Schumer, Gillibrand Call for More Cybersecurity Funding After MTA Hack

A subway conductor in Queens. (AP Photo/Mark Lennihan, File)

After the revelation from MTA officials that the city’s transit system was hit by waves of cyberattacks in April, New York’s Senate representatives said they will push for millions more in funding for cybersecurity measures.

New York Senators Chuck Schumer and Kirsten Gillibrand said they would work to secure $500 million for the federal Cybersecurity and Infrastructure Security Agency, the New York Daily News reported. The money would be used to bolster the federal government’s ability to defend and react to cybersecurity threats against public computer systems.

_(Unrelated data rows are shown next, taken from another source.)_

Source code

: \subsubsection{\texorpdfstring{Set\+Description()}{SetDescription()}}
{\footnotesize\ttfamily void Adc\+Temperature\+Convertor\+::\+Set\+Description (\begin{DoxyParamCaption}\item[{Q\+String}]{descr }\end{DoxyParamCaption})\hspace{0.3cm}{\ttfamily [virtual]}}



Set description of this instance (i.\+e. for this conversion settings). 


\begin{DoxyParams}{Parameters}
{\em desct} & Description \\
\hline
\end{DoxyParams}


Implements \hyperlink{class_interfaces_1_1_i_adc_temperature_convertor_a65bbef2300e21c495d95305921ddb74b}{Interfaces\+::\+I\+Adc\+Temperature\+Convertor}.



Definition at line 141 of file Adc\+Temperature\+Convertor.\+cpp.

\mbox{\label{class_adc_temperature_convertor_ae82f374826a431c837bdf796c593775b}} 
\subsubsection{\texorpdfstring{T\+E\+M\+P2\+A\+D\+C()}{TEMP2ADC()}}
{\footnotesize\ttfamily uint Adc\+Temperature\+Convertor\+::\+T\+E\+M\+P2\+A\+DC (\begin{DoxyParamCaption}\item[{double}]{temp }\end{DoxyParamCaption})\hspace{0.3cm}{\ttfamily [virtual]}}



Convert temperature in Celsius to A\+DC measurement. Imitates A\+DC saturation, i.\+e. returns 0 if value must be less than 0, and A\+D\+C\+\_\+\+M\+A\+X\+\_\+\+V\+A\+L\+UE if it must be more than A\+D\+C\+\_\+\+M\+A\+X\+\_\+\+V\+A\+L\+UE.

“The veritable darts keep piling up to prove there is a cyber-bullseye smack on the MTA and other mass transit systems that the feds must better shield, and part of the way to do this involves the upcoming federal budget, where the chance to boost the MTA’s cybersecurity protections will be a major priority,” Schumer said.

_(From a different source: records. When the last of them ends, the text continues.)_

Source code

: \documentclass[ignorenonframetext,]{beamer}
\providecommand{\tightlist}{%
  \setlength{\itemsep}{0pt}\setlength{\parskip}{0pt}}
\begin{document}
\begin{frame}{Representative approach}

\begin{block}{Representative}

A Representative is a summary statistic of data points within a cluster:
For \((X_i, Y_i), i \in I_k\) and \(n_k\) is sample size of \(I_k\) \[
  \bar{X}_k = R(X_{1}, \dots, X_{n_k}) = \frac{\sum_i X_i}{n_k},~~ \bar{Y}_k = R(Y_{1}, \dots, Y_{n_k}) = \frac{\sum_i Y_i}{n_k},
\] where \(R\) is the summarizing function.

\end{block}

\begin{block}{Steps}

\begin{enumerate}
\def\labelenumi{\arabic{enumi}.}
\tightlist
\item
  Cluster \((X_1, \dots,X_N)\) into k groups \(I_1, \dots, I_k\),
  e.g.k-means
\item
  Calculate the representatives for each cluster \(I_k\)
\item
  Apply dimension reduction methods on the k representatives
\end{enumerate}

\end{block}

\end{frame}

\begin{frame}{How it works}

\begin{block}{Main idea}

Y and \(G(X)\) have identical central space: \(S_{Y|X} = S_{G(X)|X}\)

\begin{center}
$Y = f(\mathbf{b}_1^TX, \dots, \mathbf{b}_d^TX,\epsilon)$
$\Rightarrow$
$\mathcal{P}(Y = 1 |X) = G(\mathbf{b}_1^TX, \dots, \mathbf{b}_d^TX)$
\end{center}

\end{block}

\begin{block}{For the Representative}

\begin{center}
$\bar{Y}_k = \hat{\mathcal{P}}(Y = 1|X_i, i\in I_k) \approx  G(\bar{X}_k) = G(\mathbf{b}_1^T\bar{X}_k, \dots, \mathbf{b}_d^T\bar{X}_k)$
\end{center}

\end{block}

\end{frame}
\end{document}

The April hacks, which the FBI alerted the MTA to, did not manage to steal secure information or interfere with commutes after the MTA quickly shut down its computer systems. Nearly 4,000 MTA workers and contractors changed their passwords after an audit of the system.

Hacking attacks pose an increasing threat to domestic security and stability; in recent weeks, hackers caused a temporary fuel shortage when they took down the Colonial Pipeline, the country’s largest refined oil pipeline.